ㅤㅤㅤ“It’s okay, buddy,” Hiccup said, smiling faintly as he scratched behind his dog’s ear. “Just a little bit of silence, eh?”

ㅤㅤㅤ“I still can’t believe he only falls asleep to samba or bossa nova…” Merida muttered.

ㅤㅤㅤAt Merida’s frown, Hiccup shrugged. “At least he’s over his Xuxa phase.”

ㅤㅤㅤ“Chucha?!”

ㅤㅤㅤHiccup blinked, looking genuinely confused, but Fishlegs quickly leaned in to clarify, murmuring something about the singer. The brief misunderstanding unravelled into a teasing giggle, and Jack laughed too—softly, almost to himself, as he finished his beer. When Hiccup glanced toward him, as though seeking solace or perhaps an explanation, Jack only waved a hand, dismissing it.

ㅤㅤㅤHe loved, absurdly, the way Hiccup frowned at that—playfully indignant, just for him, amidst their little crowd.

ㅤㅤㅤRapunzel sat up suddenly: “Wait—wait, I’ve got something.”

ㅤㅤㅤFlynn raised an eyebrow. “That usually means trouble.”

ㅤㅤㅤ“Or genius,” she shot back, already scrambling to her feet. Sand clung to her legs as she brushed past them. “Stay there, but don’t go being boring while I’m gone!”

ㅤㅤㅤ“The boys make no promises,” Astrid called after her.

ㅤㅤㅤShe returned a few minutes later, triumphant, carrying a small, battered tambourine and a purple guitar. Its varnish was worn in many places, the edges softened by time and hands that had loved it often, but Jack could tell that in its better days, the guitar was meant to have a painted sun on its design.

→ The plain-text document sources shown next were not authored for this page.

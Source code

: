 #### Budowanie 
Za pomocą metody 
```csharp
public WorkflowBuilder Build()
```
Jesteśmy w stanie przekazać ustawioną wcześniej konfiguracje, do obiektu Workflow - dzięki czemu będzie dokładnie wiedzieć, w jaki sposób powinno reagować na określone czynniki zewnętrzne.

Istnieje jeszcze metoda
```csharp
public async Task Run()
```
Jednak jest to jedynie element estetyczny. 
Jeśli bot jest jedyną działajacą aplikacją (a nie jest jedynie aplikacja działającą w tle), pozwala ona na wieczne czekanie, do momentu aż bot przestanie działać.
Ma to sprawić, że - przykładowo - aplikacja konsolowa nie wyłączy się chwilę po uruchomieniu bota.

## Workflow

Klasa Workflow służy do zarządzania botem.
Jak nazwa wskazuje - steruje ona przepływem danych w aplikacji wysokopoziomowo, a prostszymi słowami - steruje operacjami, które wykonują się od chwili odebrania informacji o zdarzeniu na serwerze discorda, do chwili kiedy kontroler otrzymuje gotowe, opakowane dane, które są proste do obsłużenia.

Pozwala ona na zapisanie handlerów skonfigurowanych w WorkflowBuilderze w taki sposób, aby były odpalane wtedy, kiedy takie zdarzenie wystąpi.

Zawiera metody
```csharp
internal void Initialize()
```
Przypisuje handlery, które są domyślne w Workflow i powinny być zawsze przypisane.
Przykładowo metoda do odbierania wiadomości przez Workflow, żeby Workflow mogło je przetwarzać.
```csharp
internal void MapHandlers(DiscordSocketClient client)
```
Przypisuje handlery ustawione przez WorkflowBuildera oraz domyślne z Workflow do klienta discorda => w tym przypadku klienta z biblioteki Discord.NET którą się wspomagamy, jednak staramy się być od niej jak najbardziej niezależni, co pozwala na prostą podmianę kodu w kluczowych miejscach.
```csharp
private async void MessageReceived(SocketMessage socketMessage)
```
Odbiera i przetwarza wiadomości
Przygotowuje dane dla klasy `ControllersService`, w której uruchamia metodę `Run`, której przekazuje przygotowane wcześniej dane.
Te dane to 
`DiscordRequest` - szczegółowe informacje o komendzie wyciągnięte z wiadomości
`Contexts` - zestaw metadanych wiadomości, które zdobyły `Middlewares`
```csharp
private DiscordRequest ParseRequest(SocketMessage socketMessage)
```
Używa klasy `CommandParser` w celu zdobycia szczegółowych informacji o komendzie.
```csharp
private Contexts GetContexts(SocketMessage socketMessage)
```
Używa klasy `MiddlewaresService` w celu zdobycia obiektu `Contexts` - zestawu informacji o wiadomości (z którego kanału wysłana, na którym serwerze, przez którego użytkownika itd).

ㅤㅤㅤ“Emergency entertainment,” she announced, dropping back onto the floor with a grin. She shook the tambourine once, and it answered with a bright, cheerful jingle. “I can manage this, but I refuse to be a one-woman band. Volunteers?”

ㅤㅤㅤThere was the brief, collective hesitation of people who feared being volunteered by someone else.

ㅤㅤㅤJack surprised himself by speaking before he could think better of it: “I can.”

ㅤㅤㅤRapunzel’s face lit up. “Perfect! Here, catch.”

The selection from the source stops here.